What needs to be done: Reproduce word for word the lines between those holding "- Change cursor to resize indicator" and "- Maintain scroll", inclusive, and nothing else from the data below.

The records:
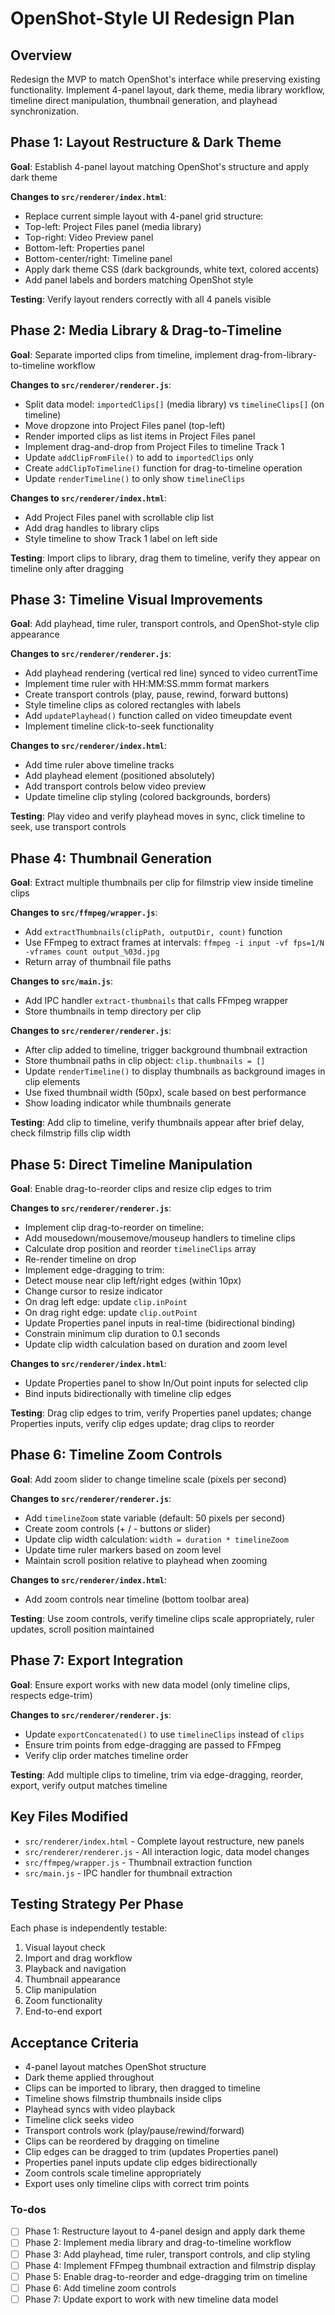 <!-- 159bdb9f-486d-4c40-a90d-d8612384fa08 a0e9942f-3c1c-47db-87a9-05b8cd89e603 -->
# OpenShot-Style UI Redesign Plan

## Overview

Redesign the MVP to match OpenShot's interface while preserving existing functionality. Implement 4-panel layout, dark theme, media library workflow, timeline direct manipulation, thumbnail generation, and playhead synchronization.

## Phase 1: Layout Restructure & Dark Theme

**Goal**: Establish 4-panel layout matching OpenShot's structure and apply dark theme

**Changes to `src/renderer/index.html`**:

- Replace current simple layout with 4-panel grid structure:
- Top-left: Project Files panel (media library)
- Top-right: Video Preview panel
- Bottom-left: Properties panel
- Bottom-center/right: Timeline panel
- Apply dark theme CSS (dark backgrounds, white text, colored accents)
- Add panel labels and borders matching OpenShot style

**Testing**: Verify layout renders correctly with all 4 panels visible

## Phase 2: Media Library & Drag-to-Timeline

**Goal**: Separate imported clips from timeline, implement drag-from-library-to-timeline workflow

**Changes to `src/renderer/renderer.js`**:

- Split data model: `importedClips[]` (media library) vs `timelineClips[]` (on timeline)
- Move dropzone into Project Files panel (top-left)
- Render imported clips as list items in Project Files panel
- Implement drag-and-drop from Project Files to timeline Track 1
- Update `addClipFromFile()` to add to `importedClips` only
- Create `addClipToTimeline()` function for drag-to-timeline operation
- Update `renderTimeline()` to only show `timelineClips`

**Changes to `src/renderer/index.html`**:

- Add Project Files panel with scrollable clip list
- Add drag handles to library clips
- Style timeline to show Track 1 label on left side

**Testing**: Import clips to library, drag them to timeline, verify they appear on timeline only after dragging

## Phase 3: Timeline Visual Improvements

**Goal**: Add playhead, time ruler, transport controls, and OpenShot-style clip appearance

**Changes to `src/renderer/renderer.js`**:

- Add playhead rendering (vertical red line) synced to video currentTime
- Implement time ruler with HH:MM:SS.mmm format markers
- Create transport controls (play, pause, rewind, forward buttons)
- Style timeline clips as colored rectangles with labels
- Add `updatePlayhead()` function called on video timeupdate event
- Implement timeline click-to-seek functionality

**Changes to `src/renderer/index.html`**:

- Add time ruler above timeline tracks
- Add playhead element (positioned absolutely)
- Add transport controls below video preview
- Update timeline clip styling (colored backgrounds, borders)

**Testing**: Play video and verify playhead moves in sync, click timeline to seek, use transport controls

## Phase 4: Thumbnail Generation

**Goal**: Extract multiple thumbnails per clip for filmstrip view inside timeline clips

**Changes to `src/ffmpeg/wrapper.js`**:

- Add `extractThumbnails(clipPath, outputDir, count)` function
- Use FFmpeg to extract frames at intervals: `ffmpeg -i input -vf fps=1/N -vframes count output_%03d.jpg`
- Return array of thumbnail file paths

**Changes to `src/main.js`**:

- Add IPC handler `extract-thumbnails` that calls FFmpeg wrapper
- Store thumbnails in temp directory per clip

**Changes to `src/renderer/renderer.js`**:

- After clip added to timeline, trigger background thumbnail extraction
- Store thumbnail paths in clip object: `clip.thumbnails = []`
- Update `renderTimeline()` to display thumbnails as background images in clip elements
- Use fixed thumbnail width (50px), scale based on best performance
- Show loading indicator while thumbnails generate

**Testing**: Add clip to timeline, verify thumbnails appear after brief delay, check filmstrip fills clip width

## Phase 5: Direct Timeline Manipulation

**Goal**: Enable drag-to-reorder clips and resize clip edges to trim

**Changes to `src/renderer/renderer.js`**:

- Implement clip drag-to-reorder on timeline:
- Add mousedown/mousemove/mouseup handlers to timeline clips
- Calculate drop position and reorder `timelineClips` array
- Re-render timeline on drop
- Implement edge-dragging to trim:
- Detect mouse near clip left/right edges (within 10px)
- Change cursor to resize indicator
- On drag left edge: update `clip.inPoint`
- On drag right edge: update `clip.outPoint`
- Update Properties panel inputs in real-time (bidirectional binding)
- Constrain minimum clip duration to 0.1 seconds
- Update clip width calculation based on duration and zoom level

**Changes to `src/renderer/index.html`**:

- Update Properties panel to show In/Out point inputs for selected clip
- Bind inputs bidirectionally with timeline clip edges

**Testing**: Drag clip edges to trim, verify Properties panel updates; change Properties inputs, verify clip edges update; drag clips to reorder

## Phase 6: Timeline Zoom Controls

**Goal**: Add zoom slider to change timeline scale (pixels per second)

**Changes to `src/renderer/renderer.js`**:

- Add `timelineZoom` state variable (default: 50 pixels per second)
- Create zoom controls (+ / - buttons or slider)
- Update clip width calculation: `width = duration * timelineZoom`
- Update time ruler markers based on zoom level
- Maintain scroll position relative to playhead when zooming

**Changes to `src/renderer/index.html`**:

- Add zoom controls near timeline (bottom toolbar area)

**Testing**: Use zoom controls, verify timeline clips scale appropriately, ruler updates, scroll position maintained

## Phase 7: Export Integration

**Goal**: Ensure export works with new data model (only timeline clips, respects edge-trim)

**Changes to `src/renderer/renderer.js`**:

- Update `exportConcatenated()` to use `timelineClips` instead of `clips`
- Ensure trim points from edge-dragging are passed to FFmpeg
- Verify clip order matches timeline order

**Testing**: Add multiple clips to timeline, trim via edge-dragging, reorder, export, verify output matches timeline

## Key Files Modified

- `src/renderer/index.html` - Complete layout restructure, new panels
- `src/renderer/renderer.js` - All interaction logic, data model changes
- `src/ffmpeg/wrapper.js` - Thumbnail extraction function
- `src/main.js` - IPC handler for thumbnail extraction

## Testing Strategy Per Phase

Each phase is independently testable:

1. Visual layout check
2. Import and drag workflow
3. Playback and navigation
4. Thumbnail appearance
5. Clip manipulation
6. Zoom functionality
7. End-to-end export

## Acceptance Criteria

- 4-panel layout matches OpenShot structure
- Dark theme applied throughout
- Clips can be imported to library, then dragged to timeline
- Timeline shows filmstrip thumbnails inside clips
- Playhead syncs with video playback
- Timeline click seeks video
- Transport controls work (play/pause/rewind/forward)
- Clips can be reordered by dragging on timeline
- Clip edges can be dragged to trim (updates Properties panel)
- Properties panel inputs update clip edges bidirectionally
- Zoom controls scale timeline appropriately
- Export uses only timeline clips with correct trim points

### To-dos

- [ ] Phase 1: Restructure layout to 4-panel design and apply dark theme
- [ ] Phase 2: Implement media library and drag-to-timeline workflow
- [ ] Phase 3: Add playhead, time ruler, transport controls, and clip styling
- [ ] Phase 4: Implement FFmpeg thumbnail extraction and filmstrip display
- [ ] Phase 5: Enable drag-to-reorder and edge-dragging trim on timeline
- [ ] Phase 6: Add timeline zoom controls
- [ ] Phase 7: Update export to work with new timeline data model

Written response:
- Change cursor to resize indicator
- On drag left edge: update `clip.inPoint`
- On drag right edge: update `clip.outPoint`
- Update Properties panel inputs in real-time (bidirectional binding)
- Constrain minimum clip duration to 0.1 seconds
- Update clip width calculation based on duration and zoom level

**Changes to `src/renderer/index.html`**:

- Update Properties panel to show In/Out point inputs for selected clip
- Bind inputs bidirectionally with timeline clip edges

**Testing**: Drag clip edges to trim, verify Properties panel updates; change Properties inputs, verify clip edges update; drag clips to reorder

## Phase 6: Timeline Zoom Controls

**Goal**: Add zoom slider to change timeline scale (pixels per second)

**Changes to `src/renderer/renderer.js`**:

- Add `timelineZoom` state variable (default: 50 pixels per second)
- Create zoom controls (+ / - buttons or slider)
- Update clip width calculation: `width = duration * timelineZoom`
- Update time ruler markers based on zoom level
- Maintain scroll position relative to playhead when zooming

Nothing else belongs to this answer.